Belgium’s €7 Billion Budget Effort Falls Short, Minister Warns
Belgian Budget Minister Vincent Van Peteghem (CD&V) has told parliament that the government’s planned €7 billion budget exercise will not be sufficient to stabilise the country’s finances, warning that more ambitious structural measures are needed to address a deepening fiscal crisis.
Appearing before the Finance Committee of the Chamber of Representatives on Tuesday, Van Peteghem said an effort of €7 billion “will not suffice to get the budget into calmer waters,” according to Het Laatste Nieuws. He stressed his preference for long-term structural measures over “cosmetic interventions” that only provide short-term relief.
Widening Gap Between Ambition and Reality
The minister’s warning comes just days after the National Bank of Belgium (NBB) published stark new projections. According to La Libre Belgique, the budget deficit is expected to reach 5.3% of GDP in 2026 and could rise to 5.7% by 2028.
NBB Governor Pierre Wunsch calculated that approximately €11 billion would be needed to bring the deficit below 4% of GDP by the end of the legislative term in 2029. Adding the tax cuts the government intends to implement — worth around €3.5 billion — the total required effort rises to approximately €14 billion, or about 2% of GDP.
“Despite the many, sometimes relatively severe, measures that governments have already taken, it is not yet enough — and in fact far from enough — to stabilise or reduce the deficit,” Wunsch said, as reported by the Belga News Agency.
No Fixed Deadline
Van Peteghem refused to commit to July 21 as a target date for a budget agreement, telling the committee: “My deadline is the day we have a sufficiently ambitious agreement that improves the budgetary situation.” However, he confirmed that the European Commission expects Belgium’s draft budget by mid-October 2026, adding that there is sufficient time to meet that deadline.
“At school, I was a good student. I don’t know the concept of second sessions,” he remarked, according to La Libre Belgique, referring to the EU’s October deadline.
Coalition Divisions Deepen
The governing five-party coalition — comprising N-VA, MR, Vooruit, CD&V, and Les Engagés — remains deeply divided on how to achieve the necessary savings. MR leader Georges-Louis Bouchez has repeatedly stated that his party opposes new taxes, while Vooruit is pushing for a millionaire’s tax. CD&V has suggested cutting defence spending, and N-VA emphasises spending cuts.
Bouchez has proposed a “conclave” of party chairpersons to negotiate the budget, similar to the format used during government formation talks, as reported by VRT NWS.
Wunsch warned that the governing parties must lift their vetoes to get the budget back on track. “If we do not engage in the debate on revenue, but also, for example, on social security or the long-term sick, then we will not get there,” he said.
Broader Fiscal Pressures
Belgium’s fiscal challenges extend well beyond the current legislative term. The Brussels Times notes that the €7 billion figure represents a significant increase from the earlier estimate of €4.9 billion, partly due to the economic impact of the Middle East conflict. The Federal Planning Bureau has warned that the combined budget deficit of all Belgian governments could reach nearly €50 billion by 2031.

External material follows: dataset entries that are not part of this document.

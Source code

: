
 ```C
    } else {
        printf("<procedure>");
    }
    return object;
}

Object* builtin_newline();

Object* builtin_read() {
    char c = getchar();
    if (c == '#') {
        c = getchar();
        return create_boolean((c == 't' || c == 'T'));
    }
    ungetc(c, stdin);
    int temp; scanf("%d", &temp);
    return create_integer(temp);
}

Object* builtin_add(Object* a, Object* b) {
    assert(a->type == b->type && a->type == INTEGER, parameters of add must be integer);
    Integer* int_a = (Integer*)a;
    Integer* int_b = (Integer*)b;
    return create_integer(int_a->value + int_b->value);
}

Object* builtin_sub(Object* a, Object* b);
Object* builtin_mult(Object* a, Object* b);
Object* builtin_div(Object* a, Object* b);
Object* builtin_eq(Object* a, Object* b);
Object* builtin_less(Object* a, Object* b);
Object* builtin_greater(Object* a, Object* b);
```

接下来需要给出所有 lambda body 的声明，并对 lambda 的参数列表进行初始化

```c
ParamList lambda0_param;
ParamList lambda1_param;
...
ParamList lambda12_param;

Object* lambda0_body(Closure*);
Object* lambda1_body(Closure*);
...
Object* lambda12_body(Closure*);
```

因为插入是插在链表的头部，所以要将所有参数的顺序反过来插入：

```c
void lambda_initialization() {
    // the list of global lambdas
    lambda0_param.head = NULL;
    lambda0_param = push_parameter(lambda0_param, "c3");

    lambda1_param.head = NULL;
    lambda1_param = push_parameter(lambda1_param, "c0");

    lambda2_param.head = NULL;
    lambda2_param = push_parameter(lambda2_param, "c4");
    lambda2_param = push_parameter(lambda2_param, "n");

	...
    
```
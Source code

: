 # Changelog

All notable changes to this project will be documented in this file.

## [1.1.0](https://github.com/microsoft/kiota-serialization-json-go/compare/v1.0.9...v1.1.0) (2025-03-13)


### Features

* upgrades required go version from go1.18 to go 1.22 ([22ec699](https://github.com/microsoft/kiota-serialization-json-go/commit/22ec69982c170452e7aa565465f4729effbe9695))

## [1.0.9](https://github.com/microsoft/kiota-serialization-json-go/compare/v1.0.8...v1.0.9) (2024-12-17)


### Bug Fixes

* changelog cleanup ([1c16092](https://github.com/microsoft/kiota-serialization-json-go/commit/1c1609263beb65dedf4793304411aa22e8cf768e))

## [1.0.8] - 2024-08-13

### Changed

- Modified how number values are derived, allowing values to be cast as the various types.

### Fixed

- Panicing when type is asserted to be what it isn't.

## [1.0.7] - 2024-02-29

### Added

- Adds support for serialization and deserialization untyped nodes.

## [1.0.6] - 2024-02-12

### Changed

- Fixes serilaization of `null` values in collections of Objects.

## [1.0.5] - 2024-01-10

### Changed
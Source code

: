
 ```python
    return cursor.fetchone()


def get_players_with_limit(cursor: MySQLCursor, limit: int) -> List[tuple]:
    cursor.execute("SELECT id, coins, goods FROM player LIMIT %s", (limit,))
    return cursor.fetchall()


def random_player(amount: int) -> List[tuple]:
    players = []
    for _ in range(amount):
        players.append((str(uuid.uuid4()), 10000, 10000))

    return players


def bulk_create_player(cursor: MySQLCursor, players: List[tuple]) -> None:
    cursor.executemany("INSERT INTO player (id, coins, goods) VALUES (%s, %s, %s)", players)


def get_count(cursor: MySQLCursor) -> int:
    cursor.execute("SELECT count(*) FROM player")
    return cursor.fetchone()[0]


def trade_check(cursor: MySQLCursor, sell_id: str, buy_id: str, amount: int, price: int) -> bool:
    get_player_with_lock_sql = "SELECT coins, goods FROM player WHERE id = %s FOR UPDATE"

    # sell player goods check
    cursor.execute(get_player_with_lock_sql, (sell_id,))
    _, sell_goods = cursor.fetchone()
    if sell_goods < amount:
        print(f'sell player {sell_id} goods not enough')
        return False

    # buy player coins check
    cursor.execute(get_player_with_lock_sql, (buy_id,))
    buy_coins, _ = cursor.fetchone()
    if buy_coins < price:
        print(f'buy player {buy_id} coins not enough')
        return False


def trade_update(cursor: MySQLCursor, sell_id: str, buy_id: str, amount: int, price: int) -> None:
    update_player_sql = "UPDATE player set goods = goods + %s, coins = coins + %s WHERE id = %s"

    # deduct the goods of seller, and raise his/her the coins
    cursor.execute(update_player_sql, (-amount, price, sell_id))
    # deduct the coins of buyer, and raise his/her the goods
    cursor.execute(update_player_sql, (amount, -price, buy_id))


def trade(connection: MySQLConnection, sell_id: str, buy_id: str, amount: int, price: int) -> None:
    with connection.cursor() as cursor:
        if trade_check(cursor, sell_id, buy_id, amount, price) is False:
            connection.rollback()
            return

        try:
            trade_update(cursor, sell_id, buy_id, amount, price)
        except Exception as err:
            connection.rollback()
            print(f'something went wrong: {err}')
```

Looking further ahead, NATO member states must spend 3.5% of GDP on defence by 2035, up from the current 2%, adding further pressure on future budgets. Rising interest costs on Belgium’s high public debt — around 107% of GDP — and the increasing costs of an aging population continue to strain public finances. Even if the government succeeds in reducing the deficit to 4% by 2029, the NBB warns that “the next government will also have its work cut out for it.”
What’s Next
The next report from the Monitoring Committee will help clarify the exact effort required. Van Peteghem confirmed that reducing the deficit to 3% for all public authorities must remain the objective. With the EU’s October deadline approaching and deep coalition divisions unresolved, the coming weeks will be critical for Belgium’s fiscal trajectory.
The question remains whether the coalition parties can overcome their ideological differences to agree on a package that satisfies both the EU’s fiscal rules and the country’s long-term economic needs. The government previously implemented a partial indexation skip for higher incomes — the “centenindex” — and a program law that faced significant opposition, but these measures have proven insufficient against the scale of the deficit.
As Van Peteghem himself acknowledged, the path to fiscal stability requires more than quick fixes. “Reducing the deficit to 3% for all public authorities, that must remain our objective,” he told the committee, signalling that tougher negotiations lie ahead for Belgium’s fragile coalition.